Why I don't train model with Distribute Data Parallel?

I reproduce the training code from DataParallel to DistributedDataParallel, It does not release bugs in training, but it does not print any log or running.
Could show me what is wrong with my code?

This is my code.

import torch
import argparse
import os, time
import json, tqdm
from utils import find_highest_score_answer, load_feature_from_file, create_logger
from transformers import AutoModelForQuestionAnswering
from transformers import AutoTokenizer

def inference(model, data, tokenizer):

device = torch.device("cuda") if torch.cuda.is_available() else torch.device("cpu")
model.eval()

results = []

for _, batch in tqdm.tqdm(enumerate(data)):
    
    input_ids               = batch["input_ids"].to(device)
    attention_mask          = batch["attention_mask"].to(device)
    token_type_ids          = batch["token_type_ids"].to(device)
    bbox                    = batch["bbox"].to(device)
    image                   = batch["image"].to(device)
    
    outputs = model(input_ids=input_ids, attention_mask=attention_mask, token_type_ids=token_type_ids,
                bbox=bbox, image=image)
    start_logits = outputs.start_logits.detach().cpu().numpy()
    end_logits   = outputs.end_logits.detach().cpu().numpy()
    start_indices, end_indices = find_highest_score_answer(
                                start_scores=start_logits, end_scores=end_logits)
    
    input_ids    = input_ids.cpu().numpy()
    question_ids = batch["question_id"].detach().cpu().numpy().tolist()

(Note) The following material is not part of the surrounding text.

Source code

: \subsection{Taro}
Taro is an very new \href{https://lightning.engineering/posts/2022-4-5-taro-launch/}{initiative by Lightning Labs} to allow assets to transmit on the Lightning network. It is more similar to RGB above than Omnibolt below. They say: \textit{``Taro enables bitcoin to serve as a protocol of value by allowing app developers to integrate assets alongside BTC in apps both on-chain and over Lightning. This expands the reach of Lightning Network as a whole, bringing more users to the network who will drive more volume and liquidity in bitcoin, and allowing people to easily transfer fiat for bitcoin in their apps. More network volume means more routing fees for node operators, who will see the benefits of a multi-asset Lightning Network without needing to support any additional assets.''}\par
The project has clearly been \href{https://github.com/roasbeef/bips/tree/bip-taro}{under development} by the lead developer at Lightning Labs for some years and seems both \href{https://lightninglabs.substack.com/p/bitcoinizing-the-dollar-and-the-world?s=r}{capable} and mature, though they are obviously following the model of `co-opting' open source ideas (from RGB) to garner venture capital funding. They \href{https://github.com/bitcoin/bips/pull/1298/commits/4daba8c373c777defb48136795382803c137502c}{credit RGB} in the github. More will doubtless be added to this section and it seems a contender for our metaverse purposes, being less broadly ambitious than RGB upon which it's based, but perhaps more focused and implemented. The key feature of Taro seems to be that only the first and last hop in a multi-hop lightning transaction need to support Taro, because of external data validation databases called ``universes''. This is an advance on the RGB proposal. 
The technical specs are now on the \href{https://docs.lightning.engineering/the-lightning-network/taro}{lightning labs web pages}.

    for question_id, input_id, s, e in zip(question_ids, input_ids, start_indices, end_indices):
        predicted_answer = tokenizer.decode(input_id[s:e+1])
        decoding_string  = tokenizer.decode(input_id)
        question         = decoding_string[decoding_string.find('[CLS]')+5:decoding_string.find('[SEP]')]
        results.append({
            "questionId": question_id,
            "question": question,
            "answer": predicted_answer,
        })
return results

def main(args):

output_dir = os.path.join(args['output_dir'], args['weights'].split("/")[-2])
if not os.path.exists(output_dir):
    try:
        print("Creating {} directory".format(output_dir))
        os.mkdir(output_dir)
    except:
        print("INVALID OUTPUT DIRECTORY")
        exit(0)

logger = create_logger(file_path=os.path.join(output_dir, 'inference.log'))

# Load dataset
logger.info("Loading dataset from {} ...".format(args['input_dir']))
eval_data = load_feature_from_file(path=args['input_dir'], batch_size=2)
logger.info("The number of sample is {} ...".format(len(eval_data.dataset)))

# Load model
logger.info("Loading model from {} ...".format(args['weights']))
model = AutoModelForQuestionAnswering.from_pretrained(args['model']).cuda()
# model.load_state_dict(torch.load(args['weights'], map_location='cuda'))

# Load tokenizer
tokenizer = AutoTokenizer.from_pretrained(args['model'])

# Inference
logger.info("Start inference ...")
start_time  = time.time()
results     = inference(model=model, data=eval_data, tokenizer=tokenizer)
end_time    = time.time()
logger.info("Total inference time {} seconds".format(end_time-start_time))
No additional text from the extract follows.